Task goal: Where does the word "case" occur in the entries below? Copy every line that has it.

Material provided:
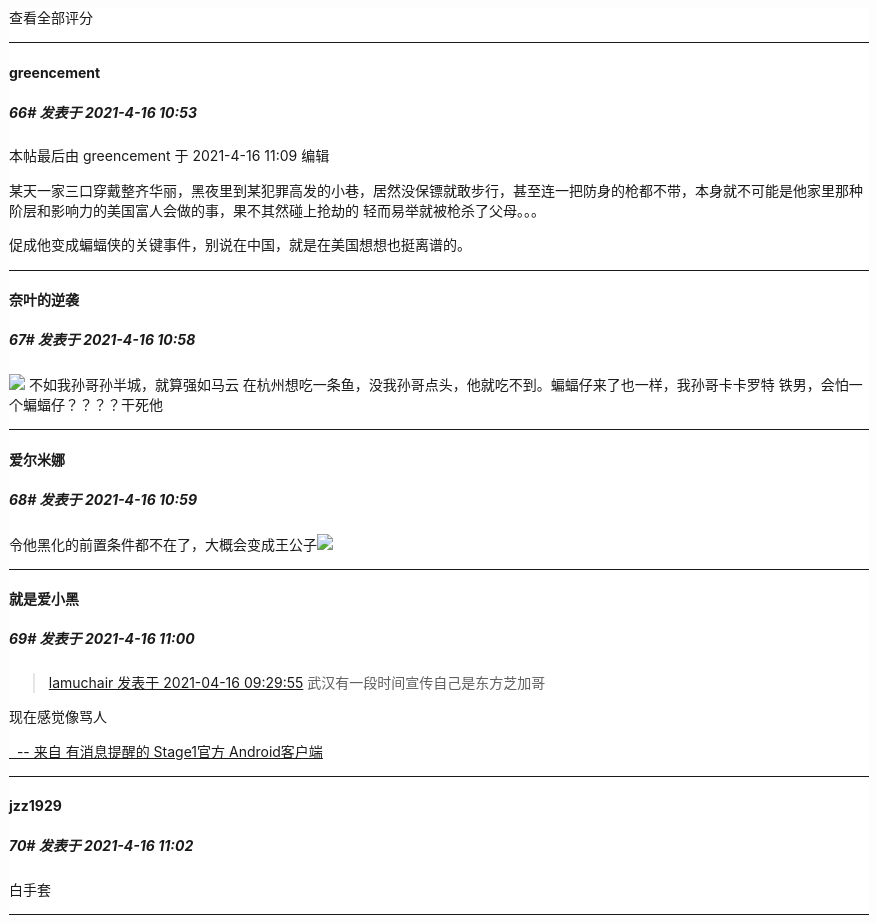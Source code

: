 
查看全部评分


*****

####  greencement  
##### 66#       发表于 2021-4-16 10:53


 本帖最后由 greencement 于 2021-4-16 11:09 编辑 

某天一家三口穿戴整齐华丽，黑夜里到某犯罪高发的小巷，居然没保镖就敢步行，甚至连一把防身的枪都不带，本身就不可能是他家里那种阶层和影响力的美国富人会做的事，果不其然碰上抢劫的 轻而易举就被枪杀了父母。。。


促成他变成蝙蝠侠的关键事件，别说在中国，就是在美国想想也挺离谱的。


*****

####  奈叶的逆袭  
##### 67#       发表于 2021-4-16 10:58


<img src="https://static.saraba1st.com/image/smiley/face2017/066.png" referrerpolicy="no-referrer"> 不如我孙哥孙半城，就算强如马云 在杭州想吃一条鱼，没我孙哥点头，他就吃不到。蝙蝠仔来了也一样，我孙哥卡卡罗特 铁男，会怕一个蝙蝠仔？？？？干死他


*****

####  爱尔米娜  
##### 68#       发表于 2021-4-16 10:59


令他黑化的前置条件都不在了，大概会变成王公子<img src="https://static.saraba1st.com/image/smiley/face2017/067.png" referrerpolicy="no-referrer">


*****

####  就是爱小黑  
##### 69#       发表于 2021-4-16 11:00


<blockquote><a href="httphttps://bbs.saraba1st.com/2b/forum.php?mod=redirect&amp;goto=findpost&amp;pid=50954111&amp;ptid=1999282" target="_blank">lamuchair 发表于 2021-04-16 09:29:55</a>
武汉有一段时间宣传自己是东方芝加哥</blockquote>现在感觉像骂人

[  -- 来自 有消息提醒的 Stage1官方 Android客户端](https://www.coolapk.com/apk/140634)


*****

####  jzz1929  
##### 70#       发表于 2021-4-16 11:02


白手套


*****
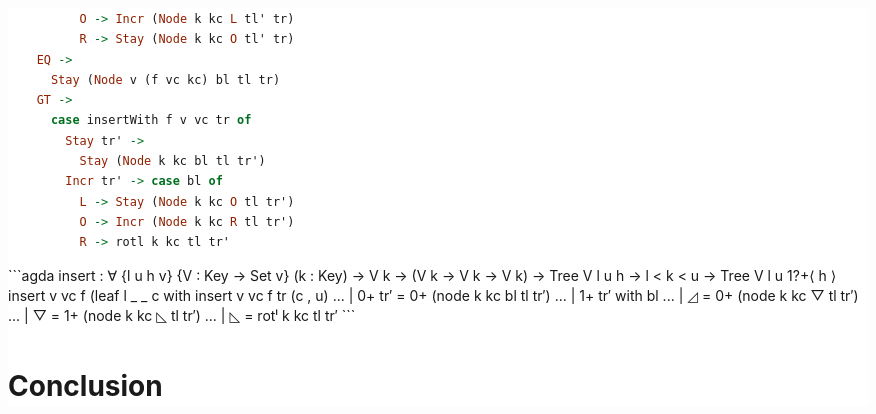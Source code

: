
   ```haskell
            O -> Incr (Node k kc L tl' tr)
            R -> Stay (Node k kc O tl' tr)
      EQ ->
        Stay (Node v (f vc kc) bl tl tr)
      GT ->
        case insertWith f v vc tr of
          Stay tr' ->
            Stay (Node k kc bl tl tr')
          Incr tr' -> case bl of
            L -> Stay (Node k kc O tl tr')
            O -> Incr (Node k kc R tl tr')
            R -> rotl k kc tl tr'
  ```
  </div>
  <div class="column">
  ```agda
  insert : ∀ {l u h v}
             {V : Key → Set v}
             (k : Key)
         → V k
         → (V k → V k → V k)
         → Tree V l u h
         → l < k < u
         → Tree V l u 1?+⟨ h ⟩
  insert v vc f (leaf l<u) (l , u) =
    1+ (node v vc ▽ (leaf l) (leaf u))
  insert v vc f (node k kc bl tl tr) prf
    with compare v k
  insert v vc f (node k kc bl tl tr) (l , _)
      | tri< a _ _ with insert v vc f tl (l , a)
  ... | 0+ tl′ = 0+ (node k kc bl tl′ tr)
  ... | 1+ tl′ with bl
  ... | ◿ = rotʳ k kc tl′ tr
  ... | ▽ = 1+ (node k kc  ◿  tl′ tr)
  ... | ◺ = 0+ (node k kc  ▽  tl′ tr)
  insert v vc f (node k kc bl tl tr) _
      | tri≈ _ refl _ =
          0+ (node k (f vc kc) bl tl tr)
  insert v vc f (node k kc bl tl tr) (_ , u)
      | tri> _ _ c with insert v vc f tr (c , u)
  ... | 0+ tr′ = 0+ (node k kc bl tl tr′)
  ... | 1+ tr′ with bl
  ... | ◿ = 0+ (node k kc ▽ tl tr′)
  ... | ▽ = 1+ (node k kc ◺ tl tr′)
  ... | ◺ = rotˡ k kc tl tr′
  ```
  </div>
</div>


# Conclusion
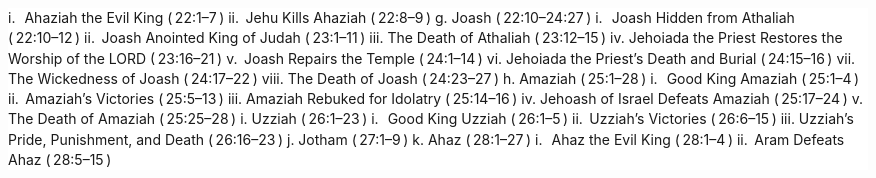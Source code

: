 i.   Ahaziah the Evil King  ( 22:1⁠–⁠7 )
ii.  Jehu Kills Ahaziah  ( 22:8⁠–⁠9 )
g. Joash  ( 22:10⁠–⁠24:27 )
i.   Joash Hidden from Athaliah  ( 22:10⁠–⁠12 )
ii.  Joash Anointed King of Judah  ( 23:1⁠–⁠11 )
iii. The Death of Athaliah  ( 23:12⁠–⁠15 )
iv. Jehoiada the Priest Restores the Worship of the LORD  ( 23:16⁠–⁠21 )
v.  Joash Repairs the Temple  ( 24:1⁠–⁠14 )
vi. Jehoiada the Priest’s Death and Burial  ( 24:15⁠–⁠16 )
vii. The Wickedness of Joash  ( 24:17⁠–⁠22 )
viii. The Death of Joash  ( 24:23⁠–⁠27 )
h. Amaziah  ( 25:1⁠–⁠28 )
i.   Good King Amaziah  ( 25:1⁠–⁠4 )
ii.  Amaziah’s Victories  ( 25:5⁠–⁠13 )
iii. Amaziah Rebuked for Idolatry  ( 25:14⁠–⁠16 )
iv. Jehoash of Israel Defeats Amaziah  ( 25:17⁠–⁠24 )
v.  The Death of Amaziah  ( 25:25⁠–⁠28 )
i. Uzziah  ( 26:1⁠–⁠23 )
i.   Good King Uzziah  ( 26:1⁠–⁠5 )
ii.  Uzziah’s Victories  ( 26:6⁠–⁠15 )
iii. Uzziah’s Pride, Punishment, and Death  ( 26:16⁠–⁠23 )
j. Jotham  ( 27:1⁠–⁠9 )
k. Ahaz  ( 28:1⁠–⁠27 )
i.   Ahaz the Evil King  ( 28:1⁠–⁠4 )
ii.  Aram Defeats Ahaz  ( 28:5⁠–⁠15 )
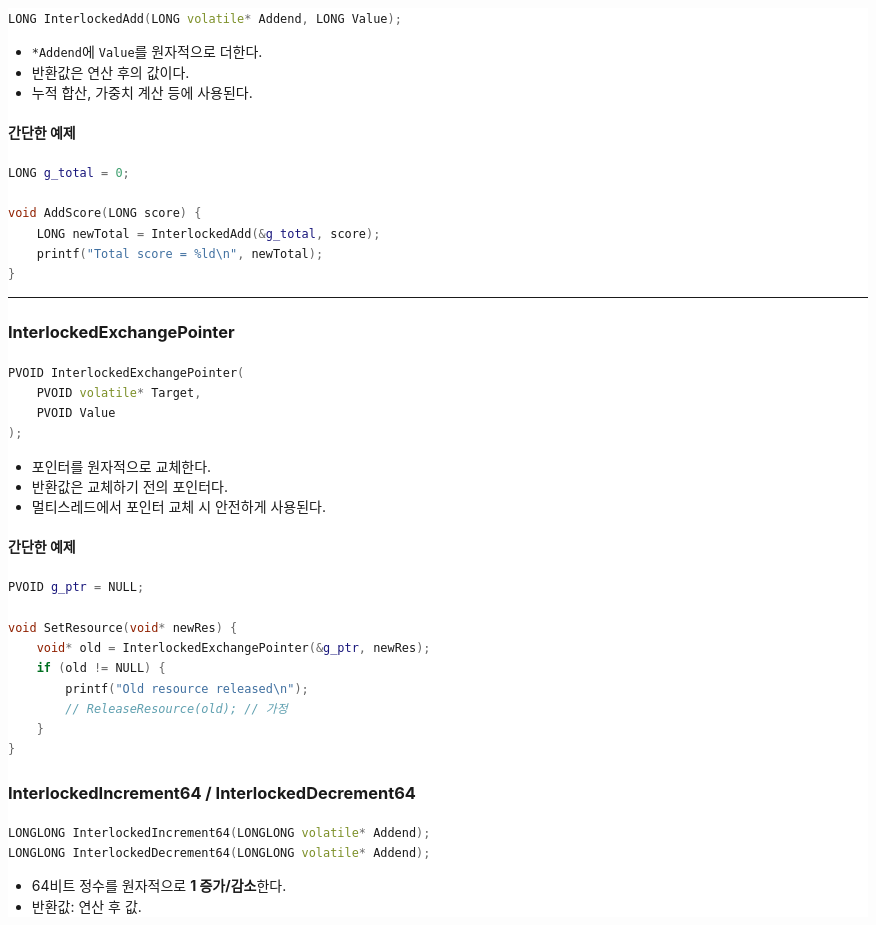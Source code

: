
 ```cpp
LONG InterlockedAdd(LONG volatile* Addend, LONG Value);
```

* `*Addend`에 `Value`를 원자적으로 더한다.
* 반환값은 연산 후의 값이다.
* 누적 합산, 가중치 계산 등에 사용된다.

#### 간단한 예제

```cpp
LONG g_total = 0;

void AddScore(LONG score) {
    LONG newTotal = InterlockedAdd(&g_total, score);
    printf("Total score = %ld\n", newTotal);
}
```

---

### InterlockedExchangePointer

```cpp
PVOID InterlockedExchangePointer(
    PVOID volatile* Target,
    PVOID Value
);
```

* 포인터를 원자적으로 교체한다.
* 반환값은 교체하기 전의 포인터다.
* 멀티스레드에서 포인터 교체 시 안전하게 사용된다.

#### 간단한 예제

```cpp
PVOID g_ptr = NULL;

void SetResource(void* newRes) {
    void* old = InterlockedExchangePointer(&g_ptr, newRes);
    if (old != NULL) {
        printf("Old resource released\n");
        // ReleaseResource(old); // 가정
    }
}
```


### InterlockedIncrement64 / InterlockedDecrement64

```cpp
LONGLONG InterlockedIncrement64(LONGLONG volatile* Addend);
LONGLONG InterlockedDecrement64(LONGLONG volatile* Addend);
```

* 64비트 정수를 원자적으로 **1 증가/감소**한다.
* 반환값: 연산 후 값.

Reply to the exercise:
        case insertWith f v vc tr of
          Incr tr' -> case bl of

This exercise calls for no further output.